◆ WHAT IS NEEDED ◆
Where the data below has the string "have", return the whole line.

━━━━━━━━━━━━━━━━━━━━

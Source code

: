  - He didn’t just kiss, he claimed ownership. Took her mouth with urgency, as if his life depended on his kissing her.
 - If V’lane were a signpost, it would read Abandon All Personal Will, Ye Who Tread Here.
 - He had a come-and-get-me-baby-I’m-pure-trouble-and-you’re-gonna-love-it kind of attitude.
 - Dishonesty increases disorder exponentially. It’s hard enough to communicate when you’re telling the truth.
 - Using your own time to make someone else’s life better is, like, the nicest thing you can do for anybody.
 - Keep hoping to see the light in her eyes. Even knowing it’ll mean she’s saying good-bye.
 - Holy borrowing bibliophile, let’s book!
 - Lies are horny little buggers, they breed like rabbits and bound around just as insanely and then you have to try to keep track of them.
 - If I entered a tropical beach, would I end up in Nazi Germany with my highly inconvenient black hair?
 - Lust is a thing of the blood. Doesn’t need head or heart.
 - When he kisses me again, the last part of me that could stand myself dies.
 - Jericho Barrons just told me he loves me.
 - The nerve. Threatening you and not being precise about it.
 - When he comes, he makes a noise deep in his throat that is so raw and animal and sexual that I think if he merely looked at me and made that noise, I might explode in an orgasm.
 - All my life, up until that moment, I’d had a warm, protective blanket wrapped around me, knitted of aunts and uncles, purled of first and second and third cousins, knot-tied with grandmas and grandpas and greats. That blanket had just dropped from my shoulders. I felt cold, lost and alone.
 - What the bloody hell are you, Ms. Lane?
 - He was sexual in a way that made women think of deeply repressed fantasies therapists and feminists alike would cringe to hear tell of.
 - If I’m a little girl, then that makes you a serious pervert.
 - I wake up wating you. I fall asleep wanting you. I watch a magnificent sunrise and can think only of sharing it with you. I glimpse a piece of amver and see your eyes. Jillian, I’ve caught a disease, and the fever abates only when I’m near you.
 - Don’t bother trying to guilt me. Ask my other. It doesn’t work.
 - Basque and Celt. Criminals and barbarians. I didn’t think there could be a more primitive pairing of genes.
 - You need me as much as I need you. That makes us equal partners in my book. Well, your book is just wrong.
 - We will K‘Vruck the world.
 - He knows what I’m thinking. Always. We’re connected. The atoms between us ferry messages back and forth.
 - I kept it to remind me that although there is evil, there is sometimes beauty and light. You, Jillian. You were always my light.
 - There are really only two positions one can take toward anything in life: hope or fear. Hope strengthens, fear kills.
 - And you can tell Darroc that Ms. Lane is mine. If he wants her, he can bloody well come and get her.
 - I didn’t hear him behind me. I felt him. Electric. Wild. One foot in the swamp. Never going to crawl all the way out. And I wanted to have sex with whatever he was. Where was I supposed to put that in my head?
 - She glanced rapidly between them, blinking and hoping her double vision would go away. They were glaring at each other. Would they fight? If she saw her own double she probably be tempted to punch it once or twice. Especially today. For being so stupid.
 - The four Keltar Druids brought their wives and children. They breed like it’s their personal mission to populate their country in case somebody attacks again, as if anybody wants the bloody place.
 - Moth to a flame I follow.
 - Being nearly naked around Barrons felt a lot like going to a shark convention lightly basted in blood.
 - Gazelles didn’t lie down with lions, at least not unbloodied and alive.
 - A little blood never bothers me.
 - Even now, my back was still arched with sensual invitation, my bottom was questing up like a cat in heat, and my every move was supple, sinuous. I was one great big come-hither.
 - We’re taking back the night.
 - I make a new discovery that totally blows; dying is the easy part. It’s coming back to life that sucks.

━━━━━━━━━━━━━━━━━━━━

◆ ANSWER BELOW ◆
 - Lies are horny little buggers, they breed like rabbits and bound around just as insanely and then you have to try to keep track of them.
 - I didn’t hear him behind me. I felt him. Electric. Wild. One foot in the swamp. Never going to crawl all the way out. And I wanted to have sex with whatever he was. Where was I supposed to put that in my head?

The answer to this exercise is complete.